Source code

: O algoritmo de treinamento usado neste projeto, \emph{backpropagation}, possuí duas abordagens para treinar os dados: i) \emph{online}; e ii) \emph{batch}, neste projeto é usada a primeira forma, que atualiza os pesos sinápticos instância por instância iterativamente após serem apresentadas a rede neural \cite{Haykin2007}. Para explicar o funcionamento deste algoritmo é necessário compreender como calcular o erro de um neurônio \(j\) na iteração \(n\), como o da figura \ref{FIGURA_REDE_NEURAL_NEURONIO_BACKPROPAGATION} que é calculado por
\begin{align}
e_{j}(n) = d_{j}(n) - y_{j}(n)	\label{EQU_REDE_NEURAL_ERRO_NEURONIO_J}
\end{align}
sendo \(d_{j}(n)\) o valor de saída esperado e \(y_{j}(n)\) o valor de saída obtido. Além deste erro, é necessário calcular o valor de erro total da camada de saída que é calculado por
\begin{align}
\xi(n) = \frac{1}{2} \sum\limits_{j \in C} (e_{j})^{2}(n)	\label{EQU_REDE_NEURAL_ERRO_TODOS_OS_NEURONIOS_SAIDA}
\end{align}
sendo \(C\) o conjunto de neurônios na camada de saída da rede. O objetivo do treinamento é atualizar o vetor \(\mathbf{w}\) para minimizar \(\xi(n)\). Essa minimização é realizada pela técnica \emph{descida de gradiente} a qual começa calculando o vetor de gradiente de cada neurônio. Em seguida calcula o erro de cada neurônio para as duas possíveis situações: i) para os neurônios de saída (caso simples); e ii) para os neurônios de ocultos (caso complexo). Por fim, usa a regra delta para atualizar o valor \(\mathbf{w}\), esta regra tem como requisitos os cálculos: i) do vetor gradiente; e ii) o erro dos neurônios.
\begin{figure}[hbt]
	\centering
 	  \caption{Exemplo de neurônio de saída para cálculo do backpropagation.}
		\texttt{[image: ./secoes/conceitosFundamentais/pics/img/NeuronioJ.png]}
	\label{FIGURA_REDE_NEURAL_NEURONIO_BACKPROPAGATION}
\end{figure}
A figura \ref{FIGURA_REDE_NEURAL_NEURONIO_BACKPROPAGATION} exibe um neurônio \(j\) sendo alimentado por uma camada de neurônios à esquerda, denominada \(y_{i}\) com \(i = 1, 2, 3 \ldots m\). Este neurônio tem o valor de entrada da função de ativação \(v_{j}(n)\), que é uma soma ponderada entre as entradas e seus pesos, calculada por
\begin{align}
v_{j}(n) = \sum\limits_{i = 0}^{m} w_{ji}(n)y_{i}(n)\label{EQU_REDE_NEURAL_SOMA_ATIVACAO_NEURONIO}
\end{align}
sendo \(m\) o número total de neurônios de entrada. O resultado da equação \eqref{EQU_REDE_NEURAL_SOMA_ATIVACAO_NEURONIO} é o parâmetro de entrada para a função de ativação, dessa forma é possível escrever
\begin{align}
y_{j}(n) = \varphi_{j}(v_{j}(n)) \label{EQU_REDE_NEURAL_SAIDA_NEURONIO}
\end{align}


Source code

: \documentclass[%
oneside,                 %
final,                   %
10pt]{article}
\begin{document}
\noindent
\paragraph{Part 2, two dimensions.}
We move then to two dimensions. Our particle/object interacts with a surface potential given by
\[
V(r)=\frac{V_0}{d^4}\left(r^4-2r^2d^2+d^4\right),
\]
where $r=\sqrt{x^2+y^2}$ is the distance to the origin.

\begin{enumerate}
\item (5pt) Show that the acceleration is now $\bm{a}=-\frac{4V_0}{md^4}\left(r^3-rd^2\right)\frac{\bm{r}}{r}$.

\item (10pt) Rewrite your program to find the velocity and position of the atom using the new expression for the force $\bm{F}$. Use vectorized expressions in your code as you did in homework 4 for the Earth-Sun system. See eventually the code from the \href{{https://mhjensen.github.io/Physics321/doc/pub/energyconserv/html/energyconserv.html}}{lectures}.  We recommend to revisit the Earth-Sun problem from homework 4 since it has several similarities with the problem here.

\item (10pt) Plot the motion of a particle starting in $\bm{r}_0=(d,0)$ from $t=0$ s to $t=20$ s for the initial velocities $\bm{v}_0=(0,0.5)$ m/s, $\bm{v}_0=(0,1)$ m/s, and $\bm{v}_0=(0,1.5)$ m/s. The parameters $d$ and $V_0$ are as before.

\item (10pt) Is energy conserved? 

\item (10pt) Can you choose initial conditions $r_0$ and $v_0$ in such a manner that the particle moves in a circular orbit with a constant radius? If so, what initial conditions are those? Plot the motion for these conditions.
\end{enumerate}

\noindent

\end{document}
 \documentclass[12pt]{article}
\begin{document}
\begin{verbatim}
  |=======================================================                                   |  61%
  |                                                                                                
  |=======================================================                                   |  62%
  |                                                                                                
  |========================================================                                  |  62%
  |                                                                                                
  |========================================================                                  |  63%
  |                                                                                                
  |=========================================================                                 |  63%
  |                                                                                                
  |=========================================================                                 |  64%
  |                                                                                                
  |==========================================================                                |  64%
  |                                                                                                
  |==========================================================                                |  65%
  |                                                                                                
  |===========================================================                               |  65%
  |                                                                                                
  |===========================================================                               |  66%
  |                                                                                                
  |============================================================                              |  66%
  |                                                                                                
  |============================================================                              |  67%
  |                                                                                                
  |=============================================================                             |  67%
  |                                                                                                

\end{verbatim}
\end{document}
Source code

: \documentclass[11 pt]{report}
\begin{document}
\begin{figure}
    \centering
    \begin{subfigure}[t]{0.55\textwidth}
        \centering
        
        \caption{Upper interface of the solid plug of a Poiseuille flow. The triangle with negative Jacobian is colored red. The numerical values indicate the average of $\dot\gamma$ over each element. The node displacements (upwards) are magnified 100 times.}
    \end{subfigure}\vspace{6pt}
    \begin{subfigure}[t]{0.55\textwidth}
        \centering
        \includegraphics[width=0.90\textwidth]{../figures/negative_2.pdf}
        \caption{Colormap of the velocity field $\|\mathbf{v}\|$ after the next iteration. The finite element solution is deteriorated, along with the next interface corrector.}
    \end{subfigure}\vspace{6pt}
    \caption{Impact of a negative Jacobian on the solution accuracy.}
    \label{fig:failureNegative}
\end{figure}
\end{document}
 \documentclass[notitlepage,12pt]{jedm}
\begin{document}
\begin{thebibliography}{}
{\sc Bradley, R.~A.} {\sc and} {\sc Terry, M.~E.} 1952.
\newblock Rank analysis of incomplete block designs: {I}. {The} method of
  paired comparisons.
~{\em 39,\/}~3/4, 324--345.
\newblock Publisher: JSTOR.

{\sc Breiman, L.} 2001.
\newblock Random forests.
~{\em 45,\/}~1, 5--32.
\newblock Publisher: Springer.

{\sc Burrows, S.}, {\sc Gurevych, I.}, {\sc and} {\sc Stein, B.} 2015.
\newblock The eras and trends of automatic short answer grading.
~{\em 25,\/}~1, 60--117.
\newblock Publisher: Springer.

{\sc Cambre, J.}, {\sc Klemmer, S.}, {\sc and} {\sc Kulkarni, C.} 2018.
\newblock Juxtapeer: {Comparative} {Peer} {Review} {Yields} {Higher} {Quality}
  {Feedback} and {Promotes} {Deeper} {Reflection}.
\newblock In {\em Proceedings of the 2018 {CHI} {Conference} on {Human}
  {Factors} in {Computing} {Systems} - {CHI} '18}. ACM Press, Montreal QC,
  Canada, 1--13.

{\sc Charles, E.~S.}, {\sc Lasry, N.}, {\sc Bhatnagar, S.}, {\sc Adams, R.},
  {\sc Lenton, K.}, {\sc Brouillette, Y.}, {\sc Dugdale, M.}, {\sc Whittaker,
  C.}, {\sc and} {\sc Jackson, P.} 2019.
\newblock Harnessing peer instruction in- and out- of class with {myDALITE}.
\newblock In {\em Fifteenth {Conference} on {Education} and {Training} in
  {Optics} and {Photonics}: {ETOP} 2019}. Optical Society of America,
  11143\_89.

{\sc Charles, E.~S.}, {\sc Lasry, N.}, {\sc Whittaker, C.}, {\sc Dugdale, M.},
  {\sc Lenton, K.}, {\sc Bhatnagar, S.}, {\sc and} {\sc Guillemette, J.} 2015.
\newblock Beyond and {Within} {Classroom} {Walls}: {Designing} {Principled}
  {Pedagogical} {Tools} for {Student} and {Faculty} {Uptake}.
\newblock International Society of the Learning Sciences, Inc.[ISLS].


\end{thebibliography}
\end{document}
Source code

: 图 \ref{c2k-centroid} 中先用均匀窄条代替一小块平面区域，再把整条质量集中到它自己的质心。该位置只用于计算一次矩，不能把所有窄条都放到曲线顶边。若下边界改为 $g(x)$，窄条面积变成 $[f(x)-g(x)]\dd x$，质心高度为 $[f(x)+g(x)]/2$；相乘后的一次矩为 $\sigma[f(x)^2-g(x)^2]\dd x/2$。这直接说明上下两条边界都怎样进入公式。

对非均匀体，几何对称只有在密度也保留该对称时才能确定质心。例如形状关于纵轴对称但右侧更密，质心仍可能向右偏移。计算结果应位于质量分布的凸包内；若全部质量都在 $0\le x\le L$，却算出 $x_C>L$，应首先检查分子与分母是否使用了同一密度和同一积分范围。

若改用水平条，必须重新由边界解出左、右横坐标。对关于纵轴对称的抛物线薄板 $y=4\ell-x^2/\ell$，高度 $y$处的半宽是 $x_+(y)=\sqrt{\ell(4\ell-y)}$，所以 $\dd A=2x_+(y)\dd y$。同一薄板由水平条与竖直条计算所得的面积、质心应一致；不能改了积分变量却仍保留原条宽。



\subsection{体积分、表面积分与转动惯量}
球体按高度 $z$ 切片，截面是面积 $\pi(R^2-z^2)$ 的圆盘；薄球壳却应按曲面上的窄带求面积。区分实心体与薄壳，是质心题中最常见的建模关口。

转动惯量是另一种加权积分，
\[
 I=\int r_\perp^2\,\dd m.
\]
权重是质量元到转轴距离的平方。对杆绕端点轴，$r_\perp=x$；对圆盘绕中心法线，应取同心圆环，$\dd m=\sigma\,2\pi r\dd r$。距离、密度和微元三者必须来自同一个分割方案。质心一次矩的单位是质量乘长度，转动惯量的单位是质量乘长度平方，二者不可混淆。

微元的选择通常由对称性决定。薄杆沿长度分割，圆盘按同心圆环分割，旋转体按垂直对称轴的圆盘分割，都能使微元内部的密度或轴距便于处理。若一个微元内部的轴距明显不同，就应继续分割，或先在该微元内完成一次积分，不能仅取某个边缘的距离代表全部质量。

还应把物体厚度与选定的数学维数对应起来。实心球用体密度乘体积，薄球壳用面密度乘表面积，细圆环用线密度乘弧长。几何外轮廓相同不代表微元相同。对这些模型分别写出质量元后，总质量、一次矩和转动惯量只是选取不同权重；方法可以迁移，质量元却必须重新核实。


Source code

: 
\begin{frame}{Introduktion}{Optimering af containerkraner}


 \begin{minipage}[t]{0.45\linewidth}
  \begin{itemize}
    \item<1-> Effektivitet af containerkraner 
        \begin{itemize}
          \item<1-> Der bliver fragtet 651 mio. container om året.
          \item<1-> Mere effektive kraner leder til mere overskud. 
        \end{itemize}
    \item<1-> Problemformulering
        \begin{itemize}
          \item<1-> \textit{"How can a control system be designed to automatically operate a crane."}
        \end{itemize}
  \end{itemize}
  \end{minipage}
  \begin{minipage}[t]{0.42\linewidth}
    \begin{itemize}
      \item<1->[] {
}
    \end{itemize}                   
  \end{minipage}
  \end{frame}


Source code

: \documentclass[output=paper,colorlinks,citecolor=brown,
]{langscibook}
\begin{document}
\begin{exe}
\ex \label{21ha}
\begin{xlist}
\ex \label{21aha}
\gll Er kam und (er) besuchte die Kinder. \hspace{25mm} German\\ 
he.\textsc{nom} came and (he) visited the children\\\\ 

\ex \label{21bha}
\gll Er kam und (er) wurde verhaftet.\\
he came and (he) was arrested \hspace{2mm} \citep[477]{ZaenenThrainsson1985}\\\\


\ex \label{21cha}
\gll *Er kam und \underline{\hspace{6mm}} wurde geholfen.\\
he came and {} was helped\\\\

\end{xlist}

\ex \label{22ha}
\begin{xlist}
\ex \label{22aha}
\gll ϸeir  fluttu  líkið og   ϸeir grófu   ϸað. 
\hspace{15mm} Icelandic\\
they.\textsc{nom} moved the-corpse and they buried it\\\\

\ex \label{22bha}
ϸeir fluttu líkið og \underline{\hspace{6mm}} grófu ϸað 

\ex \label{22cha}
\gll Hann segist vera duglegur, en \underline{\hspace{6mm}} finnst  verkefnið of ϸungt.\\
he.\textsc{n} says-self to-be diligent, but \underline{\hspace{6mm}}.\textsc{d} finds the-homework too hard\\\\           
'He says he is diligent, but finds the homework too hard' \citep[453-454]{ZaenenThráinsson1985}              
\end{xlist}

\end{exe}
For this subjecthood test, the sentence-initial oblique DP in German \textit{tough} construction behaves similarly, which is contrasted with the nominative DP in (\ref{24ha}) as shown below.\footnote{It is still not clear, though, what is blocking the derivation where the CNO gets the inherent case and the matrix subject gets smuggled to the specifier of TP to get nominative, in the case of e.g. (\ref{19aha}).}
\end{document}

_Your objective_. What lines above contain the word "Jacobian"? Return each such line.

_Solution for this problem_.
        \caption{Upper interface of the solid plug of a Poiseuille flow. The triangle with negative Jacobian is colored red. The numerical values indicate the average of $\dot\gamma$ over each element. The node displacements (upwards) are magnified 100 times.}
    \caption{Impact of a negative Jacobian on the solution accuracy.}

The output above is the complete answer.